Ruby Bridges


By Uncredited DOJ photographer (Via [1]) [Public domain], via Wikimedia Commons

NUMBER ONE. On her first day of school, angry shouts from picketers disturbed the integration process. Ruby, only six- years- old at the time, believed that the people were only celebrating Mardi Gras. “There was a large crowd of people outside of the school. They were throwing things and shouting, and that sort of goes on in New Orleans at Mardi Gras,” said Bridges later in life.

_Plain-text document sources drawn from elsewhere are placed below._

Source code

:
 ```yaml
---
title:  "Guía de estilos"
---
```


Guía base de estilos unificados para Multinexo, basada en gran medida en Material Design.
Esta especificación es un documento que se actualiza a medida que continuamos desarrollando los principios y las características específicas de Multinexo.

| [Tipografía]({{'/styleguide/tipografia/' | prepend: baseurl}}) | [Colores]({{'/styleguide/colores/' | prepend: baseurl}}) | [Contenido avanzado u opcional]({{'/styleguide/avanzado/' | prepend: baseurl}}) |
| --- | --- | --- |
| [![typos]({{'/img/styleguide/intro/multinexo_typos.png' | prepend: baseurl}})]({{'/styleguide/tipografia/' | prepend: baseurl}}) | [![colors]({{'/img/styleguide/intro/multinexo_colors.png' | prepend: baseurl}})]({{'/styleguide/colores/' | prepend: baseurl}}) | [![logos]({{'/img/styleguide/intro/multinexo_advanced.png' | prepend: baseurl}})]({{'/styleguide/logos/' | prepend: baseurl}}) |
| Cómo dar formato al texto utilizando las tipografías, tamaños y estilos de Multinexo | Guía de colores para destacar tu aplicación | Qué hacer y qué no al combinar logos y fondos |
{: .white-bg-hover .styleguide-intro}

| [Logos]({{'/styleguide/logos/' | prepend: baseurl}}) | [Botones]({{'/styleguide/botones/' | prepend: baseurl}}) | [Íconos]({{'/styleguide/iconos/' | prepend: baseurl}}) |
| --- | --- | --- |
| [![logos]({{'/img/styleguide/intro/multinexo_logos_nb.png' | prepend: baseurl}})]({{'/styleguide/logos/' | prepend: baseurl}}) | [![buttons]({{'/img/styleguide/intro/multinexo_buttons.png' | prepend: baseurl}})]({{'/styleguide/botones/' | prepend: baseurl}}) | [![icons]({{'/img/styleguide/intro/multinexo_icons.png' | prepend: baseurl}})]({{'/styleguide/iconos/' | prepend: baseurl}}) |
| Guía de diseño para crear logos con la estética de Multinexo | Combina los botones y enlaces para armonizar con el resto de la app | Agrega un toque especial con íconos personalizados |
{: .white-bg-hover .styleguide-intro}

At only six years old, Ruby Bridges became the first African American student to go to a traditionally all-white elementary school in the south, where the clash between segregation and integration was at its height.
When a whites-only New Orleans school finally allowed African American students to take an entrance exam in 1959, Ruby was one of five who passed the challenging exam.
The next year, her attendance of the newly integrated school caused a massive backlash.
In fact, escorted by four federal marshals to McDonough Elementary School every day of her first grade year, Ruby faced severe trials in doing so.
During the school day, only one teacher allowed her into their classroom. Ms. Barbara Henry, a Boston native, taught Ruby one on one when mass disapproval caused parents to pull their children out of the class.
Bridges’ bravery paved the way for future generations of children, breaking the mold of racism and segregation.